» **Task directions**
Reproduce all records below exactly.

Source texts of formatted documents:
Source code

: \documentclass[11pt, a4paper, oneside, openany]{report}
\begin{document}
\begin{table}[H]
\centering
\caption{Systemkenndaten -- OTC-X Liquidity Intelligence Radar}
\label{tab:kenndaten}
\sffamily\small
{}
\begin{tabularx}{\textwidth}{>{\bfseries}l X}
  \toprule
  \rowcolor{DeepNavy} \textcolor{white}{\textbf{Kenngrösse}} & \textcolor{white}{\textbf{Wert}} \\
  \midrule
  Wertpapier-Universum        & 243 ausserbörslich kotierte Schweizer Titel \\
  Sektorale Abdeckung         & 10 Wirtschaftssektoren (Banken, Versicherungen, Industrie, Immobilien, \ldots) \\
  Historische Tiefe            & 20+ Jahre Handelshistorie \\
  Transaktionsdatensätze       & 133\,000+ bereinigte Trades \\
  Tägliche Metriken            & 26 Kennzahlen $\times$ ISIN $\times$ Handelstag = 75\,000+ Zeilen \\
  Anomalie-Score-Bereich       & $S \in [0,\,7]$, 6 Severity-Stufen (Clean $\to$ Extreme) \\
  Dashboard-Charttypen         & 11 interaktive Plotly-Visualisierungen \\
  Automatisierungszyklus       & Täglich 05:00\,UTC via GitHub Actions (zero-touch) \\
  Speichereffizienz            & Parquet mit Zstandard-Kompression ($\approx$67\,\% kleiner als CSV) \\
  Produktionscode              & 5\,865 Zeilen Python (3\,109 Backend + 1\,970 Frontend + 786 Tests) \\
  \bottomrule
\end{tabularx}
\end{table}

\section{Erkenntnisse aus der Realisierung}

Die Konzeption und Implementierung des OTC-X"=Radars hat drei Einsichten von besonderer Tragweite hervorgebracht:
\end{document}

» **Answer to the problem**
Source code

: \documentclass[11pt, a4paper, oneside, openany]{report}
\begin{document}
\begin{table}[H]
\centering
\caption{Systemkenndaten -- OTC-X Liquidity Intelligence Radar}
\label{tab:kenndaten}
\sffamily\small
{}
\begin{tabularx}{\textwidth}{>{\bfseries}l X}
  \toprule
  \rowcolor{DeepNavy} \textcolor{white}{\textbf{Kenngrösse}} & \textcolor{white}{\textbf{Wert}} \\
  \midrule
  Wertpapier-Universum        & 243 ausserbörslich kotierte Schweizer Titel \\
  Sektorale Abdeckung         & 10 Wirtschaftssektoren (Banken, Versicherungen, Industrie, Immobilien, \ldots) \\
  Historische Tiefe            & 20+ Jahre Handelshistorie \\
  Transaktionsdatensätze       & 133\,000+ bereinigte Trades \\
  Tägliche Metriken            & 26 Kennzahlen $\times$ ISIN $\times$ Handelstag = 75\,000+ Zeilen \\
  Anomalie-Score-Bereich       & $S \in [0,\,7]$, 6 Severity-Stufen (Clean $\to$ Extreme) \\
  Dashboard-Charttypen         & 11 interaktive Plotly-Visualisierungen \\
  Automatisierungszyklus       & Täglich 05:00\,UTC via GitHub Actions (zero-touch) \\
  Speichereffizienz            & Parquet mit Zstandard-Kompression ($\approx$67\,\% kleiner als CSV) \\
  Produktionscode              & 5\,865 Zeilen Python (3\,109 Backend + 1\,970 Frontend + 786 Tests) \\
  \bottomrule
\end{tabularx}
\end{table}

\section{Erkenntnisse aus der Realisierung}

Die Konzeption und Implementierung des OTC-X"=Radars hat drei Einsichten von besonderer Tragweite hervorgebracht:
\end{document}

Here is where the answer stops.